MEN who regularly use a sauna have a significantly lower risk of cardiovascular (CV) and all-cause mortality than those who attend less frequently.
The research team, led by Dr Jari A. Laukanen, University of Eastern Finland, Kuopio, Finland, studied the association between long-term sauna use, including the duration and frequency of use, and the risk of sudden cardiac death (CD), fatal coronary heart disease (CHD), fatal cardiovascular disease (CVD), and all-cause mortality among 2,315 men aged 42-60 from Eastern Finland over an average follow-up period of almost 21 years.

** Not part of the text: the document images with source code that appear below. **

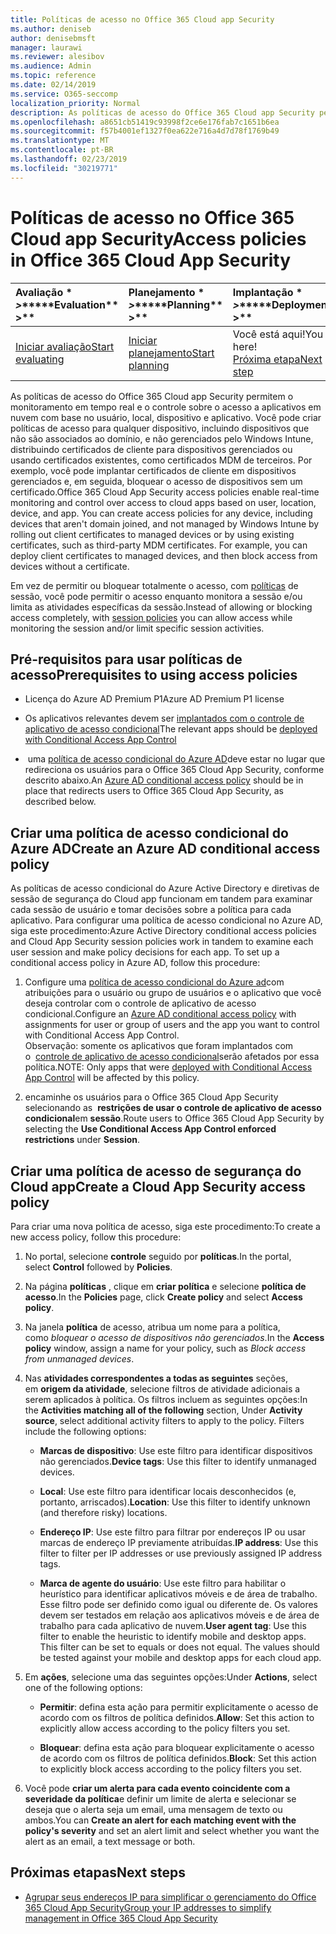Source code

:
 ```yaml
---
title: Políticas de acesso no Office 365 Cloud app Security
ms.author: deniseb
author: denisebmsft
manager: laurawi
ms.reviewer: alesibov
ms.audience: Admin
ms.topic: reference
ms.date: 02/14/2019
ms.service: O365-seccomp
localization_priority: Normal
description: As políticas de acesso do Office 365 Cloud app Security permitem o monitoramento em tempo real e o controle sobre o acesso a aplicativos em nuvem com base no usuário, local, dispositivo e aplicativo. Você pode criar políticas de acesso para qualquer dispositivo, incluindo dispositivos que não são associados ao domínio, e não gerenciados pelo Windows Intune, distribuindo certificados de cliente para dispositivos gerenciados ou usando certificados existentes, como certificados MDM de terceiros. Por exemplo, você pode implantar certificados de cliente em dispositivos gerenciados e, em seguida, bloquear o acesso de dispositivos sem um certificado.
ms.openlocfilehash: a8651cb51419c93998f2ce6e176fab7c1651b6ea
ms.sourcegitcommit: f57b4001ef1327f0ea622e716a4d7d78f1769b49
ms.translationtype: MT
ms.contentlocale: pt-BR
ms.lasthandoff: 02/23/2019
ms.locfileid: "30219771"
---
```

# <a name="access-policies-in-office-365-cloud-app-security"></a><span data-ttu-id="30db2-105">Políticas de acesso no Office 365 Cloud app Security</span><span class="sxs-lookup"><span data-stu-id="30db2-105">Access policies in Office 365 Cloud App Security</span></span>

|<span data-ttu-id="30db2-106">Avaliação \* *\>*\*</span><span class="sxs-lookup"><span data-stu-id="30db2-106">\*\*\*\*Evaluation\*\* \>\*\*</span></span>|<span data-ttu-id="30db2-107">Planejamento \* *\>*\*</span><span class="sxs-lookup"><span data-stu-id="30db2-107">\*\*\*\*Planning\*\* \>\*\*</span></span>|<span data-ttu-id="30db2-108">Implantação \* *\>*\*</span><span class="sxs-lookup"><span data-stu-id="30db2-108">\*\*\*\*Deployment\*\* \>\*\*</span></span>|<span data-ttu-id="30db2-109">Utilização \* \* \*</span><span class="sxs-lookup"><span data-stu-id="30db2-109">\*\*\*\*Utilization\*\*\*\*</span></span>|
|:-----|:-----|:-----|:-----|
|[<span data-ttu-id="30db2-110">Iniciar avaliação</span><span class="sxs-lookup"><span data-stu-id="30db2-110">Start evaluating</span></span>](office-365-cas-overview.md) <br/> |[<span data-ttu-id="30db2-111">Iniciar planejamento</span><span class="sxs-lookup"><span data-stu-id="30db2-111">Start planning</span></span>](get-ready-for-office-365-cas.md) <br/> |<span data-ttu-id="30db2-112">Você está aqui!</span><span class="sxs-lookup"><span data-stu-id="30db2-112">You are here!</span></span>  <br/> [<span data-ttu-id="30db2-113">Próxima etapa</span><span class="sxs-lookup"><span data-stu-id="30db2-113">Next step</span></span>](group-your-ip-addresses-in-ocas.md) <br/> |[<span data-ttu-id="30db2-114">Começar a usar</span><span class="sxs-lookup"><span data-stu-id="30db2-114">Start utilizing</span></span>](utilization-activities-for-ocas.md) <br/> |

<span data-ttu-id="30db2-p102">As políticas de acesso do Office 365 Cloud app Security permitem o monitoramento em tempo real e o controle sobre o acesso a aplicativos em nuvem com base no usuário, local, dispositivo e aplicativo. Você pode criar políticas de acesso para qualquer dispositivo, incluindo dispositivos que não são associados ao domínio, e não gerenciados pelo Windows Intune, distribuindo certificados de cliente para dispositivos gerenciados ou usando certificados existentes, como certificados MDM de terceiros. Por exemplo, você pode implantar certificados de cliente em dispositivos gerenciados e, em seguida, bloquear o acesso de dispositivos sem um certificado.</span><span class="sxs-lookup"><span data-stu-id="30db2-p102">Office 365 Cloud App Security access policies enable real-time monitoring and control over access to cloud apps based on user, location, device, and app. You can create access policies for any device, including devices that aren't domain joined, and not managed by Windows Intune by rolling out client certificates to managed devices or by using existing certificates, such as third-party MDM certificates. For example, you can deploy client certificates to managed devices, and then block access from devices without a certificate.</span></span>

<span data-ttu-id="30db2-118">Em vez de permitir ou bloquear totalmente o acesso, com [políticas](ocas-session-policies.md) de sessão, você pode permitir o acesso enquanto monitora a sessão e/ou limita as atividades específicas da sessão.</span><span class="sxs-lookup"><span data-stu-id="30db2-118">Instead of allowing or blocking access completely, with [session policies](ocas-session-policies.md) you can allow access while monitoring the session and/or limit specific session activities.</span></span>

## <a name="prerequisites-to-using-access-policies"></a><span data-ttu-id="30db2-119">Pré-requisitos para usar políticas de acesso</span><span class="sxs-lookup"><span data-stu-id="30db2-119">Prerequisites to using access policies</span></span>

- <span data-ttu-id="30db2-120">Licença do Azure AD Premium P1</span><span class="sxs-lookup"><span data-stu-id="30db2-120">Azure AD Premium P1 license</span></span>

- <span data-ttu-id="30db2-121">Os aplicativos relevantes devem ser [implantados com o controle de aplicativo de acesso condicional](https://docs.microsoft.com/en-us/cloud-app-security/proxy-deployment-aad)</span><span class="sxs-lookup"><span data-stu-id="30db2-121">The relevant apps should be [deployed with Conditional Access App Control](https://docs.microsoft.com/en-us/cloud-app-security/proxy-deployment-aad)</span></span>

- <span data-ttu-id="30db2-122"> uma [política de acesso condicional do Azure AD](https://docs.microsoft.com/azure/active-directory/active-directory-conditional-access-azure-portal)deve estar no lugar que redireciona os usuários para o Office 365 Cloud App Security, conforme descrito abaixo.</span><span class="sxs-lookup"><span data-stu-id="30db2-122">An [Azure AD conditional access policy](https://docs.microsoft.com/azure/active-directory/active-directory-conditional-access-azure-portal) should be in place that redirects users to Office 365 Cloud App Security, as described below.</span></span>

## <a name="create-an-azure-ad-conditional-access-policy"></a><span data-ttu-id="30db2-123">Criar uma política de acesso condicional do Azure AD</span><span class="sxs-lookup"><span data-stu-id="30db2-123">Create an Azure AD conditional access policy</span></span>

<span data-ttu-id="30db2-p103">As políticas de acesso condicional do Azure Active Directory e diretivas de sessão de segurança do Cloud app funcionam em tandem para examinar cada sessão de usuário e tomar decisões sobre a política para cada aplicativo. Para configurar uma política de acesso condicional no Azure AD, siga este procedimento:</span><span class="sxs-lookup"><span data-stu-id="30db2-p103">Azure Active Directory conditional access policies and Cloud App Security session policies work in tandem to examine each user session and make policy decisions for each app. To set up a conditional access policy in Azure AD, follow this procedure:</span></span>

1. <span data-ttu-id="30db2-126">Configure uma [política de acesso condicional do Azure ad](https://docs.microsoft.com/azure/active-directory/active-directory-conditional-access-azure-portal)com atribuições para o usuário ou grupo de usuários e o aplicativo que você deseja controlar com o controle de aplicativo de acesso condicional.</span><span class="sxs-lookup"><span data-stu-id="30db2-126">Configure an [Azure AD conditional access policy](https://docs.microsoft.com/azure/active-directory/active-directory-conditional-access-azure-portal) with assignments for user or group of users and the app you want to control with Conditional Access App Control.</span></span><br><span data-ttu-id="30db2-127">Observação: somente os aplicativos que foram implantados com o  [controle de aplicativo de acesso condicional](https://docs.microsoft.com/cloud-app-security/proxy-deployment-aad)serão afetados por essa política.</span><span class="sxs-lookup"><span data-stu-id="30db2-127">NOTE: Only apps that were [deployed with Conditional Access App Control](https://docs.microsoft.com/cloud-app-security/proxy-deployment-aad) will be affected by this policy.</span></span>

2. <span data-ttu-id="30db2-128">encaminhe os usuários para o Office 365 Cloud App Security selecionando as  **restrições de usar o controle de aplicativo de acesso condicional**em **sessão**.</span><span class="sxs-lookup"><span data-stu-id="30db2-128">Route users to Office 365 Cloud App Security by selecting the **Use Conditional Access App Control enforced restrictions** under **Session**.</span></span>

## <a name="create-a-cloud-app-security-access-policy"></a><span data-ttu-id="30db2-129">Criar uma política de acesso de segurança do Cloud app</span><span class="sxs-lookup"><span data-stu-id="30db2-129">Create a Cloud App Security access policy</span></span>

<span data-ttu-id="30db2-130">Para criar uma nova política de acesso, siga este procedimento:</span><span class="sxs-lookup"><span data-stu-id="30db2-130">To create a new access policy, follow this procedure:</span></span>

1. <span data-ttu-id="30db2-131">No portal, selecione **controle** seguido por **políticas**.</span><span class="sxs-lookup"><span data-stu-id="30db2-131">In the portal, select **Control** followed by **Policies**.</span></span>

2. <span data-ttu-id="30db2-132">Na página **políticas** , clique em **criar política** e selecione **política de acesso**.</span><span class="sxs-lookup"><span data-stu-id="30db2-132">In the **Policies** page, click **Create policy** and select **Access policy**.</span></span>

3. <span data-ttu-id="30db2-133">Na janela **política** de acesso, atribua um nome para a política, como *bloquear o acesso de dispositivos não gerenciados*.</span><span class="sxs-lookup"><span data-stu-id="30db2-133">In the **Access policy** window, assign a name for your policy, such as *Block access from unmanaged devices*.</span></span>

4. <span data-ttu-id="30db2-p104">Nas **atividades correspondentes a todas as seguintes** seções, em **origem da atividade**, selecione filtros de atividade adicionais a serem aplicados à política. Os filtros incluem as seguintes opções:</span><span class="sxs-lookup"><span data-stu-id="30db2-p104">In the **Activities matching all of the following** section, Under **Activity source**, select additional activity filters to apply to the policy. Filters include the following options:</span></span>
    
    - <span data-ttu-id="30db2-136">**Marcas de dispositivo**: Use este filtro para identificar dispositivos não gerenciados.</span><span class="sxs-lookup"><span data-stu-id="30db2-136">**Device tags**: Use this filter to identify unmanaged devices.</span></span>
    
    - <span data-ttu-id="30db2-137">**Local**: Use este filtro para identificar locais desconhecidos (e, portanto, arriscados).</span><span class="sxs-lookup"><span data-stu-id="30db2-137">**Location**: Use this filter to identify unknown (and therefore risky) locations.</span></span>
    
    - <span data-ttu-id="30db2-138">**Endereço IP**: Use este filtro para filtrar por endereços IP ou usar marcas de endereço IP previamente atribuídas.</span><span class="sxs-lookup"><span data-stu-id="30db2-138">**IP address**: Use this filter to filter per IP addresses or use previously assigned IP address tags.</span></span>
    
    - <span data-ttu-id="30db2-p105">**Marca de agente do usuário**: Use este filtro para habilitar o heurístico para identificar aplicativos móveis e de área de trabalho. Esse filtro pode ser definido como igual ou diferente de. Os valores devem ser testados em relação aos aplicativos móveis e de área de trabalho para cada aplicativo de nuvem.</span><span class="sxs-lookup"><span data-stu-id="30db2-p105">**User agent tag**: Use this filter to enable the heuristic to identify mobile and desktop apps. This filter can be set to equals or does not equal. The values should be tested against your mobile and desktop apps for each cloud app.</span></span>

5. <span data-ttu-id="30db2-142">Em **ações**, selecione uma das seguintes opções:</span><span class="sxs-lookup"><span data-stu-id="30db2-142">Under **Actions**, select one of the following options:</span></span>
    
    - <span data-ttu-id="30db2-143">**Permitir**: defina esta ação para permitir explicitamente o acesso de acordo com os filtros de política definidos.</span><span class="sxs-lookup"><span data-stu-id="30db2-143">**Allow**: Set this action to explicitly allow access according to the policy filters you set.</span></span>
    
    - <span data-ttu-id="30db2-144">**Bloquear**: defina esta ação para bloquear explicitamente o acesso de acordo com os filtros de política definidos.</span><span class="sxs-lookup"><span data-stu-id="30db2-144">**Block**: Set this action to explicitly block access according to the policy filters you set.</span></span>

6. <span data-ttu-id="30db2-145">Você pode **criar um alerta para cada evento coincidente com a severidade da política**e definir um limite de alerta e selecionar se deseja que o alerta seja um email, uma mensagem de texto ou ambos.</span><span class="sxs-lookup"><span data-stu-id="30db2-145">You can **Create an alert for each matching event with the policy's severity** and set an alert limit and select whether you want the alert as an email, a text message or both.</span></span>

## <a name="next-steps"></a><span data-ttu-id="30db2-146">Próximas etapas</span><span class="sxs-lookup"><span data-stu-id="30db2-146">Next steps</span></span>

- [<span data-ttu-id="30db2-147">Agrupar seus endereços IP para simplificar o gerenciamento do Office 365 Cloud App Security</span><span class="sxs-lookup"><span data-stu-id="30db2-147">Group your IP addresses to simplify management in Office 365 Cloud App Security</span></span>](group-your-ip-addresses-in-ocas.md)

Men who engaged in the most sauna bathing sessions each week (4-7) were 63% less likely to experience sudden CD, 48% less likely to experience fatal CHD, 50% less likely to experience CVD death, and 40% less likely to die from all causes, compared with those who had just one sauna session a week. Additionally, the researchers found that the length of the sauna session also influenced results. Indeed, those who spent more than 19 minutes in a sauna were 52% less likely to experience sudden CD than those who spent fewer than 11 minutes in each session.
“This study provides prospective evidence that sauna bathing is a protective factor against the risk of sudden CD, fatal CHD, fatal CVD, and all-cause mortality events in the general male population. Our results suggest that sauna bathing is a recommendable health habit, although further studies are needed to confirm our results in different population settings,” wrote the team.
The results appear to have confirmed previous research that indicates that the high heat of saunas, usually around 80-100 oC, is linked to improved blood circulation, reduced blood pressure, and better heart function. With the significant benefits of sauna use by men now clear, further research is likely to be undertaken to see if such results can be replicated in women, as well as in populations who are not accustomed to sauna use. One thing is for sure – more men are going to be heading to the sauna from now on.